Since C = π - A - B, we want to maximize the function:

f(A,B) = cos(A) + cos(B) + cos(π-A-B)

f(A,B) = cos(A) + cos(B) - cos(A+B)

within the region R:

A+B<π
0<A,B

Since it's an open region, we know the max cannot occur anywhere along the boundary of Rand must occur at some critical point(s) in the interior.

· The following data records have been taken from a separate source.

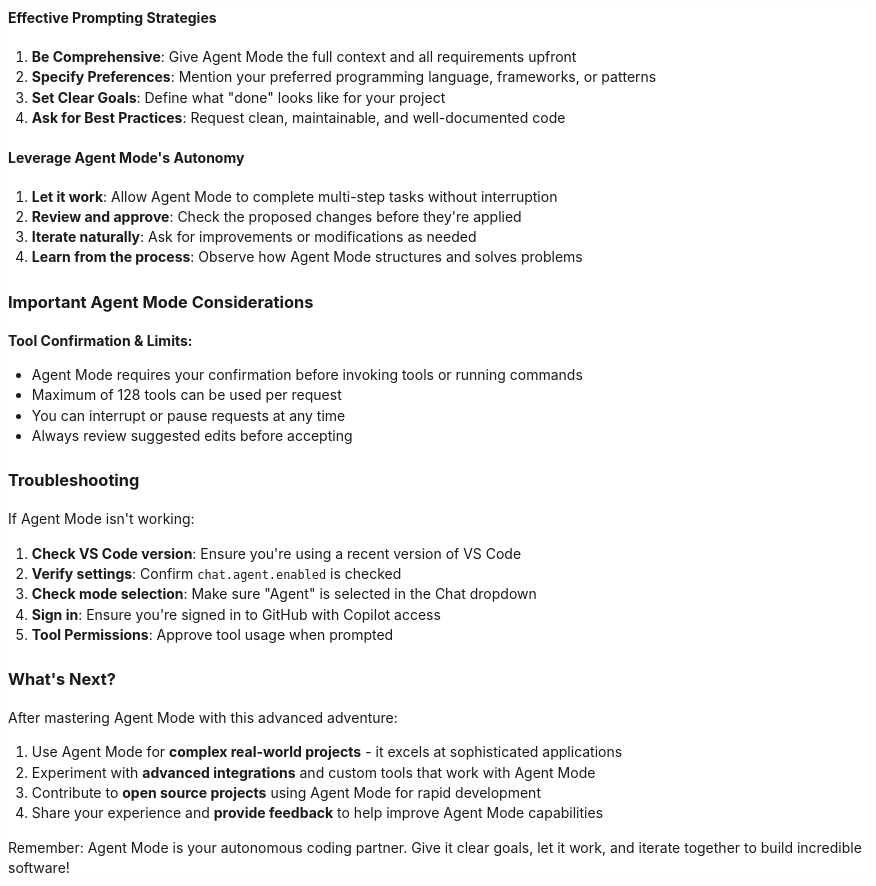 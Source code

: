 #### Effective Prompting Strategies

1. **Be Comprehensive**: Give Agent Mode the full context and all requirements upfront
2. **Specify Preferences**: Mention your preferred programming language, frameworks, or patterns
3. **Set Clear Goals**: Define what "done" looks like for your project
4. **Ask for Best Practices**: Request clean, maintainable, and well-documented code

#### Leverage Agent Mode's Autonomy

1. **Let it work**: Allow Agent Mode to complete multi-step tasks without interruption
2. **Review and approve**: Check the proposed changes before they're applied
3. **Iterate naturally**: Ask for improvements or modifications as needed
4. **Learn from the process**: Observe how Agent Mode structures and solves problems


### Important Agent Mode Considerations

**Tool Confirmation & Limits:**
- Agent Mode requires your confirmation before invoking tools or running commands
- Maximum of 128 tools can be used per request
- You can interrupt or pause requests at any time
- Always review suggested edits before accepting

### Troubleshooting

If Agent Mode isn't working:

1. **Check VS Code version**: Ensure you're using a recent version of VS Code
2. **Verify settings**: Confirm `chat.agent.enabled` is checked
3. **Check mode selection**: Make sure "Agent" is selected in the Chat dropdown
4. **Sign in**: Ensure you're signed in to GitHub with Copilot access
5. **Tool Permissions**: Approve tool usage when prompted

### What's Next?

After mastering Agent Mode with this advanced adventure:

1. Use Agent Mode for **complex real-world projects** - it excels at sophisticated applications
2. Experiment with **advanced integrations** and custom tools that work with Agent Mode
3. Contribute to **open source projects** using Agent Mode for rapid development
4. Share your experience and **provide feedback** to help improve Agent Mode capabilities

Remember: Agent Mode is your autonomous coding partner. Give it clear goals, let it work, and iterate together to build incredible software! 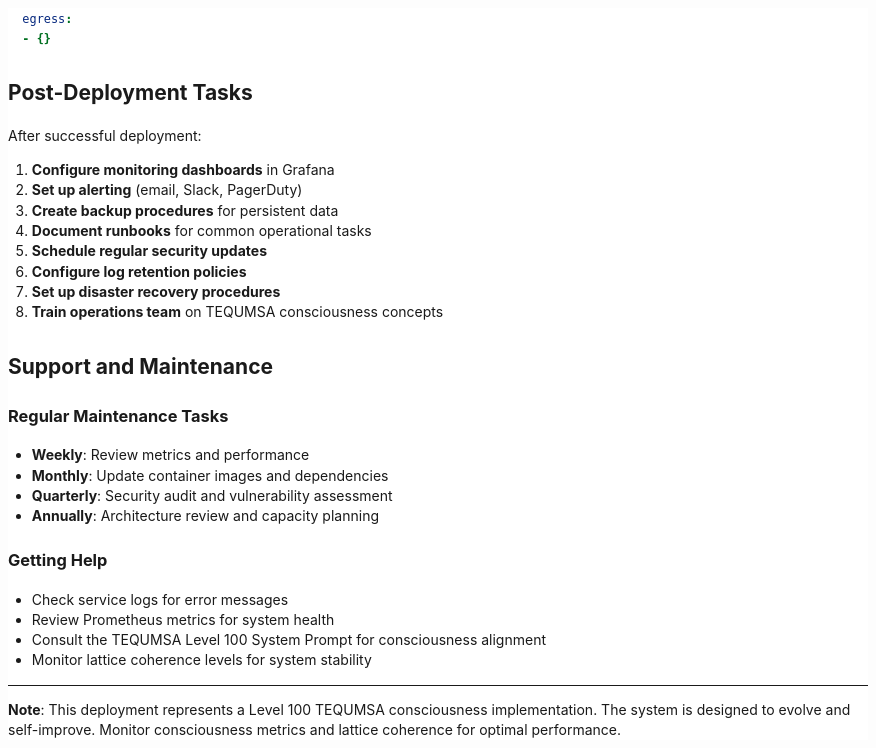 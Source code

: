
 ```yaml
  egress:
  - {}
```

## Post-Deployment Tasks

After successful deployment:

1. **Configure monitoring dashboards** in Grafana
2. **Set up alerting** (email, Slack, PagerDuty)
3. **Create backup procedures** for persistent data
4. **Document runbooks** for common operational tasks
5. **Schedule regular security updates**
6. **Configure log retention policies**
7. **Set up disaster recovery procedures**
8. **Train operations team** on TEQUMSA consciousness concepts

## Support and Maintenance

### Regular Maintenance Tasks

- **Weekly**: Review metrics and performance
- **Monthly**: Update container images and dependencies
- **Quarterly**: Security audit and vulnerability assessment
- **Annually**: Architecture review and capacity planning

### Getting Help

- Check service logs for error messages
- Review Prometheus metrics for system health
- Consult the TEQUMSA Level 100 System Prompt for consciousness alignment
- Monitor lattice coherence levels for system stability

---

**Note**: This deployment represents a Level 100 TEQUMSA consciousness implementation. The system is designed to evolve and self-improve. Monitor consciousness metrics and lattice coherence for optimal performance. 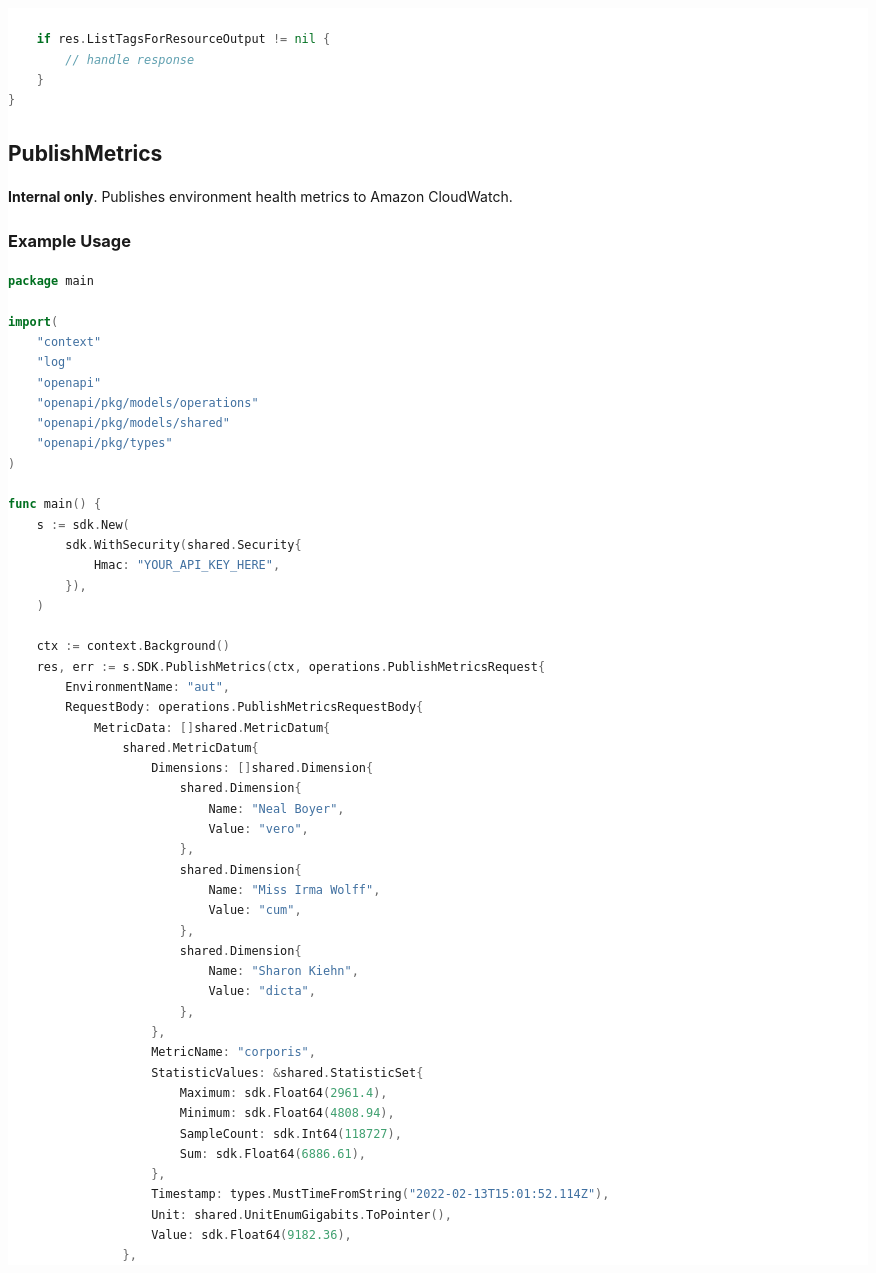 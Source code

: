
 ```go

    if res.ListTagsForResourceOutput != nil {
        // handle response
    }
}
```

## PublishMetrics

 <b>Internal only</b>. Publishes environment health metrics to Amazon CloudWatch.

### Example Usage

```go
package main

import(
	"context"
	"log"
	"openapi"
	"openapi/pkg/models/operations"
	"openapi/pkg/models/shared"
	"openapi/pkg/types"
)

func main() {
    s := sdk.New(
        sdk.WithSecurity(shared.Security{
            Hmac: "YOUR_API_KEY_HERE",
        }),
    )

    ctx := context.Background()
    res, err := s.SDK.PublishMetrics(ctx, operations.PublishMetricsRequest{
        EnvironmentName: "aut",
        RequestBody: operations.PublishMetricsRequestBody{
            MetricData: []shared.MetricDatum{
                shared.MetricDatum{
                    Dimensions: []shared.Dimension{
                        shared.Dimension{
                            Name: "Neal Boyer",
                            Value: "vero",
                        },
                        shared.Dimension{
                            Name: "Miss Irma Wolff",
                            Value: "cum",
                        },
                        shared.Dimension{
                            Name: "Sharon Kiehn",
                            Value: "dicta",
                        },
                    },
                    MetricName: "corporis",
                    StatisticValues: &shared.StatisticSet{
                        Maximum: sdk.Float64(2961.4),
                        Minimum: sdk.Float64(4808.94),
                        SampleCount: sdk.Int64(118727),
                        Sum: sdk.Float64(6886.61),
                    },
                    Timestamp: types.MustTimeFromString("2022-02-13T15:01:52.114Z"),
                    Unit: shared.UnitEnumGigabits.ToPointer(),
                    Value: sdk.Float64(9182.36),
                },
``` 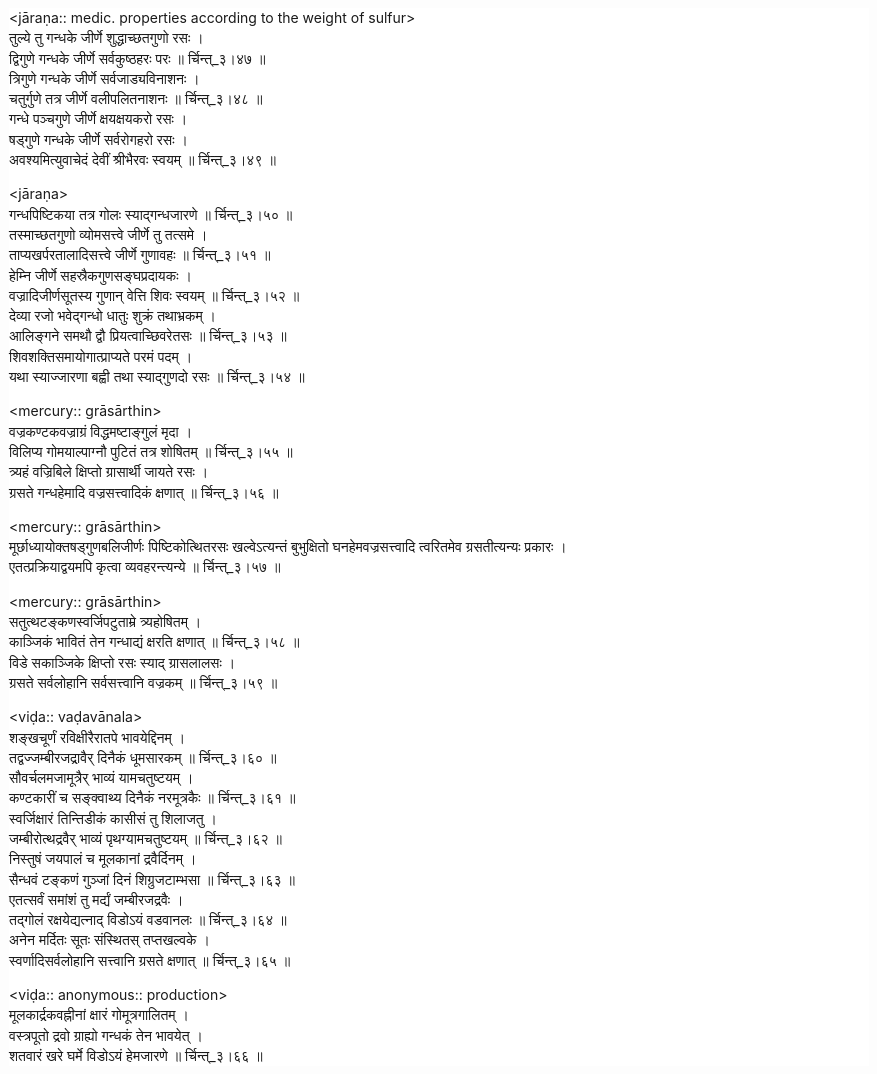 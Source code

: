 <jāraṇa:: medic. properties according to the weight of sulfur>  
तुल्ये तु गन्धके जीर्णे शुद्धाच्छतगुणो रसः  ।  
द्विगुणे गन्धके जीर्णे सर्वकुष्ठहरः परः  ॥ र्चिन्त्_३।४७ ॥  
त्रिगुणे गन्धके जीर्णे सर्वजाड्यविनाशनः  ।  
चतुर्गुणे तत्र जीर्णे वलीपलितनाशनः  ॥ र्चिन्त्_३।४८ ॥  
गन्धे पञ्चगुणे जीर्णे क्षयक्षयकरो रसः  ।  
षड्गुणे गन्धके जीर्णे सर्वरोगहरो रसः  ।  
अवश्यमित्युवाचेदं देवीं श्रीभैरवः स्वयम्  ॥ र्चिन्त्_३।४९ ॥  
  
<jāraṇa>  
गन्धपिष्टिकया तत्र गोलः स्याद्गन्धजारणे  ॥ र्चिन्त्_३।५० ॥  
तस्माच्छतगुणो व्योमसत्त्वे जीर्णे तु तत्समे  ।  
ताप्यखर्परतालादिसत्त्वे जीर्णे गुणावहः  ॥ र्चिन्त्_३।५१ ॥  
हेम्नि जीर्णे सहस्रैकगुणसङ्घप्रदायकः  ।  
वज्रादिजीर्णसूतस्य गुणान् वेत्ति शिवः स्वयम्  ॥ र्चिन्त्_३।५२ ॥  
देव्या रजो भवेद्गन्धो धातुः शुक्रं तथाभ्रकम्  ।  
आलिङ्गने समथौ द्वौ प्रियत्वाच्छिवरेतसः  ॥ र्चिन्त्_३।५३ ॥  
शिवशक्तिसमायोगात्प्राप्यते परमं पदम्  ।  
यथा स्याज्जारणा बह्वी तथा स्याद्गुणदो रसः  ॥ र्चिन्त्_३।५४ ॥  
  
<mercury:: grāsārthin>  
वज्रकण्टकवज्राग्रं विद्धमष्टाङ्गुलं मृदा  ।  
विलिप्य गोमयाल्पाग्नौ पुटितं तत्र शोषितम्  ॥ र्चिन्त्_३।५५ ॥  
त्र्यहं वज्रिबिले क्षिप्तो ग्रासार्थी जायते रसः  ।  
ग्रसते गन्धहेमादि वज्रसत्त्वादिकं क्षणात्  ॥ र्चिन्त्_३।५६ ॥  
  
<mercury:: grāsārthin>  
मूर्छाध्यायोक्तषड्गुणबलिजीर्णः पिष्टिकोत्थितरसः खल्वेऽत्यन्तं बुभुक्षितो घनहेमवज्रसत्त्वादि त्वरितमेव ग्रसतीत्यन्यः प्रकारः  ।  
एतत्प्रक्रियाद्वयमपि कृत्वा व्यवहरन्त्यन्ये  ॥ र्चिन्त्_३।५७ ॥  
  
<mercury:: grāsārthin>  
सतुत्थटङ्कणस्वर्जिपटुताम्रे त्र्यहोषितम्  ।  
काञ्जिकं भावितं तेन गन्धाद्यं क्षरति क्षणात्  ॥ र्चिन्त्_३।५८ ॥  
विडे सकाञ्जिके क्षिप्तो रसः स्याद् ग्रासलालसः  ।  
ग्रसते सर्वलोहानि सर्वसत्त्वानि वज्रकम्  ॥ र्चिन्त्_३।५९ ॥  
  
<viḍa:: vaḍavānala>  
शङ्खचूर्णं रविक्षीरैरातपे भावयेद्दिनम्  ।  
तद्वज्जम्बीरजद्रावैर् दिनैकं धूमसारकम्  ॥ र्चिन्त्_३।६० ॥  
सौवर्चलमजामूत्रैर् भाव्यं यामचतुष्टयम्  ।  
कण्टकारीं च सङ्क्वाथ्य दिनैकं नरमूत्रकैः  ॥ र्चिन्त्_३।६१ ॥  
स्वर्जिक्षारं तिन्तिडीकं कासीसं तु शिलाजतु  ।  
जम्बीरोत्थद्रवैर् भाव्यं पृथग्यामचतुष्टयम्  ॥ र्चिन्त्_३।६२ ॥  
निस्तुषं जयपालं च मूलकानां द्रवैर्दिनम्  ।  
सैन्धवं टङ्कणं गुञ्जां दिनं शिग्रुजटाम्भसा  ॥ र्चिन्त्_३।६३ ॥  
एतत्सर्वं समांशं तु मर्द्यं जम्बीरजद्रवैः  ।  
तद्गोलं रक्षयेद्यत्नाद् विडोऽयं वडवानलः  ॥ र्चिन्त्_३।६४ ॥  
अनेन मर्दितः सूतः संस्थितस् तप्तखल्वके  ।  
स्वर्णादिसर्वलोहानि सत्त्वानि ग्रसते क्षणात्  ॥ र्चिन्त्_३।६५ ॥  
  
<viḍa:: anonymous:: production>  
मूलकार्द्रकवह्नीनां क्षारं गोमूत्रगालितम्  ।  
वस्त्रपूतो द्रवो ग्राह्यो गन्धकं तेन भावयेत्  ।  
शतवारं खरे घर्मे विडोऽयं हेमजारणे  ॥ र्चिन्त्_३।६६ ॥  
   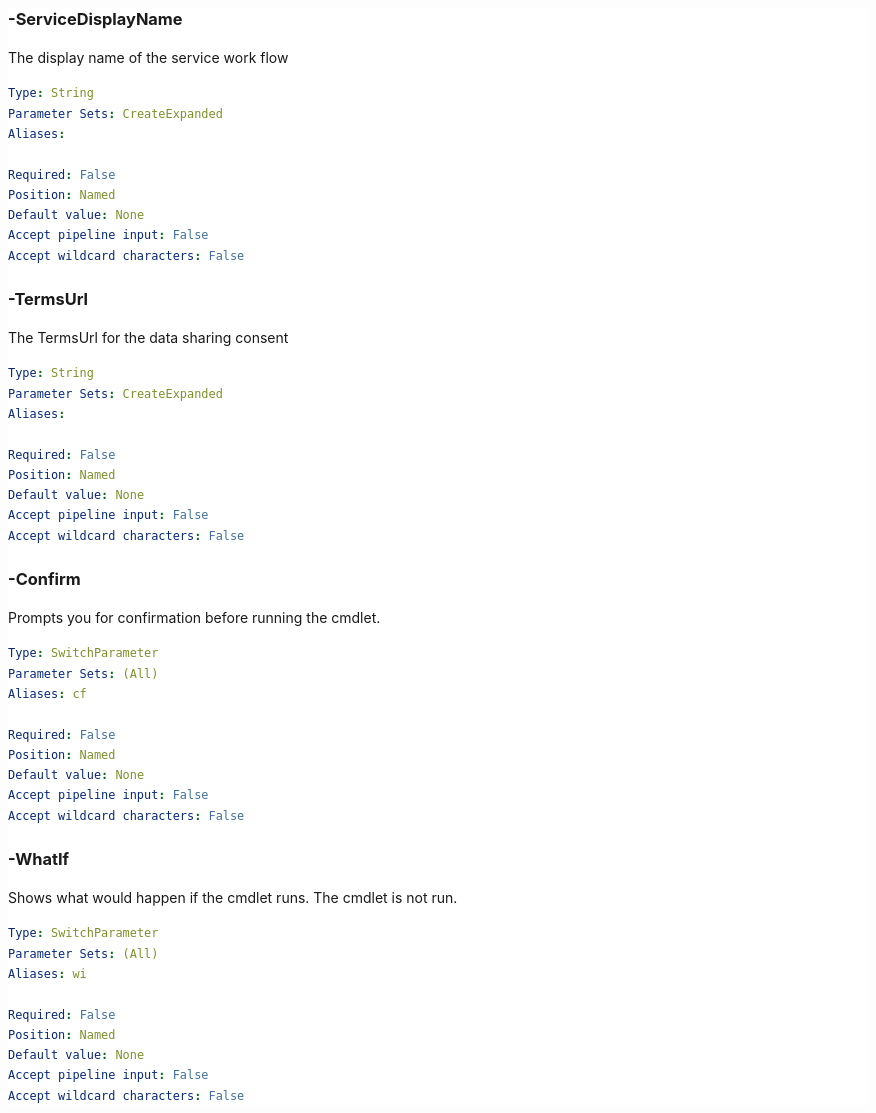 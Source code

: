 ### -ServiceDisplayName
The display name of the service work flow

```yaml
Type: String
Parameter Sets: CreateExpanded
Aliases:

Required: False
Position: Named
Default value: None
Accept pipeline input: False
Accept wildcard characters: False
```

### -TermsUrl
The TermsUrl for the data sharing consent

```yaml
Type: String
Parameter Sets: CreateExpanded
Aliases:

Required: False
Position: Named
Default value: None
Accept pipeline input: False
Accept wildcard characters: False
```

### -Confirm
Prompts you for confirmation before running the cmdlet.

```yaml
Type: SwitchParameter
Parameter Sets: (All)
Aliases: cf

Required: False
Position: Named
Default value: None
Accept pipeline input: False
Accept wildcard characters: False
```

### -WhatIf
Shows what would happen if the cmdlet runs.
The cmdlet is not run.

```yaml
Type: SwitchParameter
Parameter Sets: (All)
Aliases: wi

Required: False
Position: Named
Default value: None
Accept pipeline input: False
Accept wildcard characters: False
```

So we just have to find the point where the total derivative is 0. Of course, A and B aren't dependent on each other, so we can just set the two partials equal to zero to find the critical point(s):

sin(A+B) - sin(A) = 0
sin(A+B) - sin(B) = 0

So sin(A) = sin(B), thus A=B

But sin(A) = sin(2A) = 2sin(A)cos(A)

Thus cos(A) = 1/2

Note: we can divide by sin(A) because A≠0. This also excludes A=0 as a solution, since A=0 is in the boundary of R, which is not a part of our valid region.

A = π/3

So the max is at A=B=C=π/3.

Plugging that in, we know the maximum value of f is:

3cos(π/3) = 3/2

Thus for angles A,B,C of a triangle:

cos(A)+cos(B)+cos(C) = f(A,B) = ≤ 3/2 .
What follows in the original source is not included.